La notion de conscience professionnelle se définit comme la part du sentiment, l’enthousiasme dans la morale professionnelle, la volonté de bien faire son travail ; en d’autres termes, elle désigne l’application volontaire du travailleur à bien effectuer son travail, à bien s’acquitter de sa tâche, elle est commandée par la conscience psychologique et la conscience morale. Dans le cadre de notre travail, l’on doit se mettre dans une logique de l’éthique et de la morale exigées dans l’exercice de la profession d’éducateur. Ce chapitre II de l’ouvrage du Professeur Gilbert TSAFACK intitulé «ETHIQUE ET DEONTOLOGIE DE L’EDUCATION »  étaye à suffisance la notion de conscience professionnelle. Il sera résumé en trois grandes parties : la première concerne la nature et la valeur morale de la conscience professionnelle, la deuxième parle de la conscience professionnelle et la responsabilité sociale de l’enseignant, la troisième partie présentera les éléments de la conscience professionnelle.

  1.  
    1. NATURE ET VALEUR MORALE DE LA CONSCIENCE PROFESSIONNELLE

Il est certain que pour exercer avec engagement un métier il faut avoir une vocation, mais dans l’enseignement, celle-ci ne suffit pas à elle seule ; il faut donc pour compléter cet engagement, la conscience professionnelle. Celle- ci implique des valeurs telles la conscience psychologique et la conscience morale.

  1.  
    1.  
      1. La conscience psychologique

La conscience psychologique est l’intuition plus ou moins claire, qu’a l’esprit humain de ses états et de ses actes ; elle est aussi la connaissance immédiate ou réfléchie de soi même et des autres choses.

  1.  
    1.  
      1. La conscience morale

La conscience morale par contre est la propriété qu’a l’esprit humain de porter des jugements normatifs spontanés et immédiats sur la valeur de certains actes individuels déterminés.

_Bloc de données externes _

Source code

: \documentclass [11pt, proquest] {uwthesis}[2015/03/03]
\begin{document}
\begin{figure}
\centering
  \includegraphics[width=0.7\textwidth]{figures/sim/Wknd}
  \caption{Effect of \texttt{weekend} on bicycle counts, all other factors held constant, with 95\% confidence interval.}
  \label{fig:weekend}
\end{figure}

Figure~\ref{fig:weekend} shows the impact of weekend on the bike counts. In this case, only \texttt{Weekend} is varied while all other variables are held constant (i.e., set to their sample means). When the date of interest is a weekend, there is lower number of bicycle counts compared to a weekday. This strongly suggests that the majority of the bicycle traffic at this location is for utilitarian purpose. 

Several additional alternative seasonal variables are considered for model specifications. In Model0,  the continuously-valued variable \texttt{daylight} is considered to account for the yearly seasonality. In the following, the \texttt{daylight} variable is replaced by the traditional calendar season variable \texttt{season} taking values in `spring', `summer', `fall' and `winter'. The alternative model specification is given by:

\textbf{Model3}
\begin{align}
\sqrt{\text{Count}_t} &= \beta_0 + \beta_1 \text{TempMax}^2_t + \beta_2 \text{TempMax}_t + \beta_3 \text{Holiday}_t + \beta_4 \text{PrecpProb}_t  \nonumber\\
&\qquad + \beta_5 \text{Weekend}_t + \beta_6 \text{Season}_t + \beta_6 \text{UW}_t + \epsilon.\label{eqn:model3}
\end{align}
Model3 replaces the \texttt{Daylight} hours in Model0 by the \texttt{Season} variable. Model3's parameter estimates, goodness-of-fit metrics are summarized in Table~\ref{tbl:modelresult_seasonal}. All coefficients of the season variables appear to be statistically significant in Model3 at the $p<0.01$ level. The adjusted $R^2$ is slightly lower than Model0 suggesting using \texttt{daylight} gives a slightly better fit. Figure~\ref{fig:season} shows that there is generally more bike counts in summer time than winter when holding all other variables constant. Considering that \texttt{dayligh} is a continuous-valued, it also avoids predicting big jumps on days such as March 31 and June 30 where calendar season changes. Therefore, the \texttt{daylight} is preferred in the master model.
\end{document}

La morale varie avec les époques et les cultures ; et les valeurs morales varient d’une civilisation à l’autre. L’enseignant doit être doté d’une bonne éducation morale afin de pouvoir parvenir à la finalité même de l’éducation ; De plus, de par sa nature, la conscience professionnelle représente la reconnaissance et l’acceptation des valeurs plus hautes que celles propres de sa personne, valeurs qui sont les postulats à toute morale. La valeur morale implique chez une personne un comportement plein d’éthique et d’équité qu’il observe avec fermeté et rigueur, elle rend la personne exigeante pour certaines valeurs, et l’enseignant doit particulièrement observer ce type de comportement car il doit incarner un modèle de vie sociale même en dehors de l’école.

  1.  
    1. LA CONSCIENCE PROFESSIONNELLE ET LA RESPONSABILITÉ SOCIALE DE L’ENSEIGNANT

La conscience professionnelle engage la responsabilité de l’enseignant devant l’élève, la famille, la société et l’humanité. Cette responsabilité est morale et pénale.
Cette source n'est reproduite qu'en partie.